*TASK DESCRIPTION*: Nothing in the data should be left out or altered when it is retyped.

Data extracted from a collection
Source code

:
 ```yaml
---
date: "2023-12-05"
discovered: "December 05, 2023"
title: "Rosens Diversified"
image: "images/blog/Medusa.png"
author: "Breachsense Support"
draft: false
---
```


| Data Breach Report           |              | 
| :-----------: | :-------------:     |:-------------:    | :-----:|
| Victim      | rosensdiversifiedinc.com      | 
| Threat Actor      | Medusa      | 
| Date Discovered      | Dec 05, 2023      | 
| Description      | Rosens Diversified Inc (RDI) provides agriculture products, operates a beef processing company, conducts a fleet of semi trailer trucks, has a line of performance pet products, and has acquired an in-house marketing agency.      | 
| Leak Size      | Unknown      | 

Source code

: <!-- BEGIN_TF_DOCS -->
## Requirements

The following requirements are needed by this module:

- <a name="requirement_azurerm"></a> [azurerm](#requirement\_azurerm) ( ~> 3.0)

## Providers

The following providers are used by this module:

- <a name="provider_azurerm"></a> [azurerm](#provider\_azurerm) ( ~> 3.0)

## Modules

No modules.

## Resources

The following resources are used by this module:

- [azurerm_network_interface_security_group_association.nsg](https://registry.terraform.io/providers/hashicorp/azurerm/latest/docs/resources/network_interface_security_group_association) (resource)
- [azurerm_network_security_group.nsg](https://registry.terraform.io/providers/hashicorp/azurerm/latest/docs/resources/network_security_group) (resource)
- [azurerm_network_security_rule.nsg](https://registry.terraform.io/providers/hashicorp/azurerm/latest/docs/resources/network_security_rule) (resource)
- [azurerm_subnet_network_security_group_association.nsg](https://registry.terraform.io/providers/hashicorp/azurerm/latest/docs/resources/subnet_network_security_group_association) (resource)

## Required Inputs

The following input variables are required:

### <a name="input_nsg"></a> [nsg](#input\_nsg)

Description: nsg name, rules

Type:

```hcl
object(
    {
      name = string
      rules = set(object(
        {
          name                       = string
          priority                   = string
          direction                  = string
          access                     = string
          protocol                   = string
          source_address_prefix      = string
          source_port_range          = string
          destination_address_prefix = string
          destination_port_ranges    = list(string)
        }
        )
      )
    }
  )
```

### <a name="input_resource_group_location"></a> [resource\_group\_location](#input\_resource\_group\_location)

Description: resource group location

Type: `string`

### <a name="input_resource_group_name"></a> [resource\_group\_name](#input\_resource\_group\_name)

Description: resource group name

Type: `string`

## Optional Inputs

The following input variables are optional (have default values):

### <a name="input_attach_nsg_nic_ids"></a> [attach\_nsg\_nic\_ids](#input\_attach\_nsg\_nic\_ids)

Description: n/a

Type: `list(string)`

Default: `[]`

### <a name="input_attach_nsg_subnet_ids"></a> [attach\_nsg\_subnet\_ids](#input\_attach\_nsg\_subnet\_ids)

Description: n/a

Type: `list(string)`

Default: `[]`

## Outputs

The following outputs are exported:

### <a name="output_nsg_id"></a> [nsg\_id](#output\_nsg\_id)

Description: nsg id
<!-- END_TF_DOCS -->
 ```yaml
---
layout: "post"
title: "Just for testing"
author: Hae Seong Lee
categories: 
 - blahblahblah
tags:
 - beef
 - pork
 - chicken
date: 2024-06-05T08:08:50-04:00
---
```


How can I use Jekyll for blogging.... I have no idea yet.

*ANSWER TO THIS TASK*:
Source code

:
 ```yaml
---
date: "2023-12-05"
discovered: "December 05, 2023"
title: "Rosens Diversified"
image: "images/blog/Medusa.png"
author: "Breachsense Support"
draft: false
---
```


| Data Breach Report           |              | 
| :-----------: | :-------------:     |:-------------:    | :-----:|
| Victim      | rosensdiversifiedinc.com      | 
| Threat Actor      | Medusa      | 
| Date Discovered      | Dec 05, 2023      | 
| Description      | Rosens Diversified Inc (RDI) provides agriculture products, operates a beef processing company, conducts a fleet of semi trailer trucks, has a line of performance pet products, and has acquired an in-house marketing agency.      | 
| Leak Size      | Unknown      | 

Source code

: <!-- BEGIN_TF_DOCS -->
## Requirements

The following requirements are needed by this module:

- <a name="requirement_azurerm"></a> [azurerm](#requirement\_azurerm) ( ~> 3.0)

## Providers

The following providers are used by this module:

- <a name="provider_azurerm"></a> [azurerm](#provider\_azurerm) ( ~> 3.0)

## Modules

No modules.

## Resources

The following resources are used by this module:

- [azurerm_network_interface_security_group_association.nsg](https://registry.terraform.io/providers/hashicorp/azurerm/latest/docs/resources/network_interface_security_group_association) (resource)
- [azurerm_network_security_group.nsg](https://registry.terraform.io/providers/hashicorp/azurerm/latest/docs/resources/network_security_group) (resource)
- [azurerm_network_security_rule.nsg](https://registry.terraform.io/providers/hashicorp/azurerm/latest/docs/resources/network_security_rule) (resource)
- [azurerm_subnet_network_security_group_association.nsg](https://registry.terraform.io/providers/hashicorp/azurerm/latest/docs/resources/subnet_network_security_group_association) (resource)

## Required Inputs

The following input variables are required:

### <a name="input_nsg"></a> [nsg](#input\_nsg)

Description: nsg name, rules

Type:

```hcl
object(
    {
      name = string
      rules = set(object(
        {
          name                       = string
          priority                   = string
          direction                  = string
          access                     = string
          protocol                   = string
          source_address_prefix      = string
          source_port_range          = string
          destination_address_prefix = string
          destination_port_ranges    = list(string)
        }
        )
      )
    }
  )
```

### <a name="input_resource_group_location"></a> [resource\_group\_location](#input\_resource\_group\_location)

Description: resource group location

Type: `string`

### <a name="input_resource_group_name"></a> [resource\_group\_name](#input\_resource\_group\_name)

Description: resource group name

Type: `string`

## Optional Inputs

The following input variables are optional (have default values):

### <a name="input_attach_nsg_nic_ids"></a> [attach\_nsg\_nic\_ids](#input\_attach\_nsg\_nic\_ids)

Description: n/a

Type: `list(string)`

Default: `[]`

### <a name="input_attach_nsg_subnet_ids"></a> [attach\_nsg\_subnet\_ids](#input\_attach\_nsg\_subnet\_ids)

Description: n/a

Type: `list(string)`

Default: `[]`

## Outputs

The following outputs are exported:

### <a name="output_nsg_id"></a> [nsg\_id](#output\_nsg\_id)

Description: nsg id
<!-- END_TF_DOCS -->
 ```yaml
---
layout: "post"
title: "Just for testing"
author: Hae Seong Lee
categories: 
 - blahblahblah
tags:
 - beef
 - pork
 - chicken
date: 2024-06-05T08:08:50-04:00
---
```


How can I use Jekyll for blogging.... I have no idea yet.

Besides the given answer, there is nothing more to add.